In truth, we have no idea what our enemy hopes to accomplish. That is because this strange and awful conflict isn't ideological, as the Cold War was, or religious, as the brush-ups in Northern Ireland are, or ethnic, as the wars in Bosnia and Kosovo were. This may be the very first war to be fought over epistemology. As such, it may be terrifyingly intractable. Epistemology is the branch of science and philosophy that concerns knowledge, specifically, how we know what we know.

There are many "ways of knowing," but the religious historian Karen Armstrong, in her recent study of religious fundamentalism, "The Battle for God," identified two primary systems that have special relevance for the current conflict. One she called "mythos." With its roots in ancient times when gods, heroes and other fanciful forces provided the answers for the questions of existence, mythos relies on intuition, superstition, emotion, tradition--on non-rational ways of knowing. You could call it a form of art.

The other system is "logos." As the name implies, logos relies on reason and logic, on what we call rational ways of knowing. You could call it a form of science.

Our new war is a battle between mythos and logos.

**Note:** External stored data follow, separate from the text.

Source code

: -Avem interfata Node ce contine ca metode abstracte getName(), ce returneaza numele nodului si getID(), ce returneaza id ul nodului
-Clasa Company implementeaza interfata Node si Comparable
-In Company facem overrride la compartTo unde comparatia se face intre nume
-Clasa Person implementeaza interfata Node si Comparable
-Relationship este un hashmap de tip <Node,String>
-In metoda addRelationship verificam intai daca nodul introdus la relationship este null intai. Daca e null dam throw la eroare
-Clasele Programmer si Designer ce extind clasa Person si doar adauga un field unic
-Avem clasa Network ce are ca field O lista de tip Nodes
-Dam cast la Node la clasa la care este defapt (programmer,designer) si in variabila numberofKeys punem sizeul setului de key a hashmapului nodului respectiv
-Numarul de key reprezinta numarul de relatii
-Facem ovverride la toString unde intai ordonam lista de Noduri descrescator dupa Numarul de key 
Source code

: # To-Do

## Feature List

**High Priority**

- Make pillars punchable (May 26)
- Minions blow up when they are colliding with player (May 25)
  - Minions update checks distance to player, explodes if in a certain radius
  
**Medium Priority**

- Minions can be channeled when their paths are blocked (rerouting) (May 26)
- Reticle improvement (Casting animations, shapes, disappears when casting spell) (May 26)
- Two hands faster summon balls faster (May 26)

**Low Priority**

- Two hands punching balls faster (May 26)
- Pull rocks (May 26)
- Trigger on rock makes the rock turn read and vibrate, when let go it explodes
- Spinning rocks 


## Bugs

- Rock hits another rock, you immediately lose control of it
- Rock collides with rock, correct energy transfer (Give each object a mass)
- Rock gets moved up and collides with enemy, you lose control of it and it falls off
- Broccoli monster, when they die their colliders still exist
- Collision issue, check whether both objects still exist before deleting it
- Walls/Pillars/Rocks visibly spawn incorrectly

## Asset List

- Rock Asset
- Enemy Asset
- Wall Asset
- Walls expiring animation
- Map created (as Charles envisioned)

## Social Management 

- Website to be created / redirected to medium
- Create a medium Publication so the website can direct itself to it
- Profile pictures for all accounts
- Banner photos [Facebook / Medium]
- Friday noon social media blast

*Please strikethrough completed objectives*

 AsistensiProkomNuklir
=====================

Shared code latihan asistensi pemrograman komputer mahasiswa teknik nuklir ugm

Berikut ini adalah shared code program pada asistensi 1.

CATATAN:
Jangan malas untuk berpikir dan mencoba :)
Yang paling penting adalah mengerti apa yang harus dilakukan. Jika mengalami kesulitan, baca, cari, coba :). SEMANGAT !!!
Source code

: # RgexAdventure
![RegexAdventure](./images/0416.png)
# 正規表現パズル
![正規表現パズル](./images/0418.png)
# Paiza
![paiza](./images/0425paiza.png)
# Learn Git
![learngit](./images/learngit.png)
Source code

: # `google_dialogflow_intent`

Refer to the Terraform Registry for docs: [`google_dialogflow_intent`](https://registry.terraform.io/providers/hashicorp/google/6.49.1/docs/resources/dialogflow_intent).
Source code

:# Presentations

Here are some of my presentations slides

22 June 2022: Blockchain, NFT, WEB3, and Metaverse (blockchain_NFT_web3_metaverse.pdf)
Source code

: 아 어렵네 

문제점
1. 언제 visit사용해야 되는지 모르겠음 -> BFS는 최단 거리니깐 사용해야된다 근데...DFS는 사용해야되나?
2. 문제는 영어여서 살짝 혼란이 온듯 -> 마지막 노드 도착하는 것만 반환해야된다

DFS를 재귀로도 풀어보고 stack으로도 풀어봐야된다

Osama bin Laden, the Taliban and their Muslim fundamentalist allies live within mythos and have subordinated themselves to it. They see themselves not as individuals with wants and needs, which is a relatively modern notion, but as operatives of Allah. For them, everything is religion, everything faith. In fact, they don't acknowledge any other legitimate way to look at the world. They are essentially premodern and ahistorical, believing only in what has been passed down to them by Allah; in the madrasas, the Muslim religious schools in Pakistan and Afghanistan, students are strictly forbidden from learning anything except the Koran, that is, anything except mythos. When zealots talk about bombing Afghanistan back to the Stone Age, it is futile not only because the Taliban are already there physically but because they are also there epistemologically.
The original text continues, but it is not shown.